There is absolutely no way I can conceive of deducing why this is happening.
The program exits immediately, so I can't pass an error code to read_some and read any error messages, since that would need to happen after the read_some statement
No exceptions are thrown
No errors or warnings on compile/runtime
If I put breakpoints inside the recursive function, the problem never happens (transfer completes successfully)
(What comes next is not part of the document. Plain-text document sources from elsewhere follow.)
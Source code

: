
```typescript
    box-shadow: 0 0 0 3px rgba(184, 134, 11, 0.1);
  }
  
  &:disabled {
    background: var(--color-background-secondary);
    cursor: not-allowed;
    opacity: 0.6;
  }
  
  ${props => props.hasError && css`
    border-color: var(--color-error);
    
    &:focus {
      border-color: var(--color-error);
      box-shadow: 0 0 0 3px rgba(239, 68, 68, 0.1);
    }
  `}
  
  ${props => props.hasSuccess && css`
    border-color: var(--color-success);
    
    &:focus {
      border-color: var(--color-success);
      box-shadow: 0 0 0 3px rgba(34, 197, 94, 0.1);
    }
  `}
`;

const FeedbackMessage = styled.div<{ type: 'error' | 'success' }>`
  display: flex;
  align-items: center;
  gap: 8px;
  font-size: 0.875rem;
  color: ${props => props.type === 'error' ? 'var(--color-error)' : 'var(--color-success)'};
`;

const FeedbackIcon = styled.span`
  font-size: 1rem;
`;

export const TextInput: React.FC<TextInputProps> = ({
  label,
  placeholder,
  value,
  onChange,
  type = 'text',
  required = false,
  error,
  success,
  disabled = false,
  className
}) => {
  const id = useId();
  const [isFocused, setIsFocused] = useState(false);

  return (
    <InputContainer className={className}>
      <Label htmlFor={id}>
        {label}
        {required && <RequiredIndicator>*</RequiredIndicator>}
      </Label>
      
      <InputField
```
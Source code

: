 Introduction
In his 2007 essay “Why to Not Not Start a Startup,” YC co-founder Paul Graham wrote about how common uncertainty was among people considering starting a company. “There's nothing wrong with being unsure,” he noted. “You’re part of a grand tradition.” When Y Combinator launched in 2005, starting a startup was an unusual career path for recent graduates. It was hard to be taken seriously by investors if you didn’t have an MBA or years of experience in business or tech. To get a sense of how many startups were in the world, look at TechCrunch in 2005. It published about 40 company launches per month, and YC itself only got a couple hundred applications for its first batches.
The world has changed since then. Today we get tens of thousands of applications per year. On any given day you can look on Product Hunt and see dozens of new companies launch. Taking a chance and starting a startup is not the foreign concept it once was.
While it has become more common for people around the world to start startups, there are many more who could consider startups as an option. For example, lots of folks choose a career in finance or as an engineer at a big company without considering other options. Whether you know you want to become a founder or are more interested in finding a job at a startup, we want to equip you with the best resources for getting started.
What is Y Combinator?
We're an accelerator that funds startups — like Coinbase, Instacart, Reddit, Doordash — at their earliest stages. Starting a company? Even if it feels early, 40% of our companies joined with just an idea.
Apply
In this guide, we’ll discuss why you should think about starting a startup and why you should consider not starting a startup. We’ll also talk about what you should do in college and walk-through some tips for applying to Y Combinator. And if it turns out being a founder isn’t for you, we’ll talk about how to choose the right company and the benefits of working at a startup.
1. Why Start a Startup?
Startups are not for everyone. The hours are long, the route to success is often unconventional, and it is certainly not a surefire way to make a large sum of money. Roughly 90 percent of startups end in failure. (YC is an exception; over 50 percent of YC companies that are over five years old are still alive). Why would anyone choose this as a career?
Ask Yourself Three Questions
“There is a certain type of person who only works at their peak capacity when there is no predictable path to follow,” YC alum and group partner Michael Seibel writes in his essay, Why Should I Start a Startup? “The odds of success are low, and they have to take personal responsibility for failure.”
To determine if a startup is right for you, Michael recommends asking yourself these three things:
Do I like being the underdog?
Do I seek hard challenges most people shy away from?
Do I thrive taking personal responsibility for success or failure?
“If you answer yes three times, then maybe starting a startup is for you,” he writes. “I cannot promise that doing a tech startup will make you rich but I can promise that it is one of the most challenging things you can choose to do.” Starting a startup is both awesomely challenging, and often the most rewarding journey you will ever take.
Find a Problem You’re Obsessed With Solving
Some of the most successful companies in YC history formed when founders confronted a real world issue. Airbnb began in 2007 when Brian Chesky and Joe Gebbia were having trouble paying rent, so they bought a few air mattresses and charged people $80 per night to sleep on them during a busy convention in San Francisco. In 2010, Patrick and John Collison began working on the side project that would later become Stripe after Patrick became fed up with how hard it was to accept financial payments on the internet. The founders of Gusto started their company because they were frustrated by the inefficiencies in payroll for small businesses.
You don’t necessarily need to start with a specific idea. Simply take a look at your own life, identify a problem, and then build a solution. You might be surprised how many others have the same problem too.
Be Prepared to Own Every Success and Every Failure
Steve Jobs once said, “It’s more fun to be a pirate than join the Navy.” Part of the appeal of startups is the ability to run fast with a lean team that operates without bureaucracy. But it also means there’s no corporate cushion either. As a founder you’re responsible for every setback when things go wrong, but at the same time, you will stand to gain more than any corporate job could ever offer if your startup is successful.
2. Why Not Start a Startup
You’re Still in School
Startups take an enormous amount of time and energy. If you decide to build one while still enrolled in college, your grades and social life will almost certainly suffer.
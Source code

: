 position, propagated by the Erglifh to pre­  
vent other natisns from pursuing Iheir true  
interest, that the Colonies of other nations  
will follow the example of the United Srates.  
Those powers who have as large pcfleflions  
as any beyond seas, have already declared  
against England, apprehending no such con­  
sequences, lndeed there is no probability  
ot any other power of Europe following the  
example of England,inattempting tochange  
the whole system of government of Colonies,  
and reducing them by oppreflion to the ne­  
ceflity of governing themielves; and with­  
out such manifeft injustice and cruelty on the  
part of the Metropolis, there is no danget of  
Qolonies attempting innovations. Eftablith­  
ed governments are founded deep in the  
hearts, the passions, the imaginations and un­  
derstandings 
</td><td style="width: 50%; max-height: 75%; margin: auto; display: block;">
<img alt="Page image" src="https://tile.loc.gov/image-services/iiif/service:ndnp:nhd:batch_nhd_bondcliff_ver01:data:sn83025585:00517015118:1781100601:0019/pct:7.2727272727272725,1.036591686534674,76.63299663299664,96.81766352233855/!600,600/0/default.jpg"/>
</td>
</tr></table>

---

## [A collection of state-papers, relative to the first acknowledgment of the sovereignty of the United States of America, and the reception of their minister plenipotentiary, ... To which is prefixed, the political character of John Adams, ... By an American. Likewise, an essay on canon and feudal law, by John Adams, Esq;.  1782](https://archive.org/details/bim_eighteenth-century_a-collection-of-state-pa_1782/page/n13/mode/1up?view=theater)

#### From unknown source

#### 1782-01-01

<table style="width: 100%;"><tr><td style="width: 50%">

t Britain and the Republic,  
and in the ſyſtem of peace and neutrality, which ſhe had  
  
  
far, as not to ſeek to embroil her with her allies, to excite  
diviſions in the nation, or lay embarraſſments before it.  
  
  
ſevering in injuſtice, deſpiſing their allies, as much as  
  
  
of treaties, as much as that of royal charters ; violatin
If I put breakpoints after the transfer, or trap the execution in a while loop after the transfer, the problem never happens and there is no sign of anything wrong
Also, it's important to note that the server ALWAYS successfully sends all the data. On top of that, the problem always happens at the very end of transmissions: I can send 8000 bytes and it will exit when around 6000 or 7000 bytes have been transferred, and I can send 8000000 bytes and it will exit when something like 7996000 bytes have been transferred.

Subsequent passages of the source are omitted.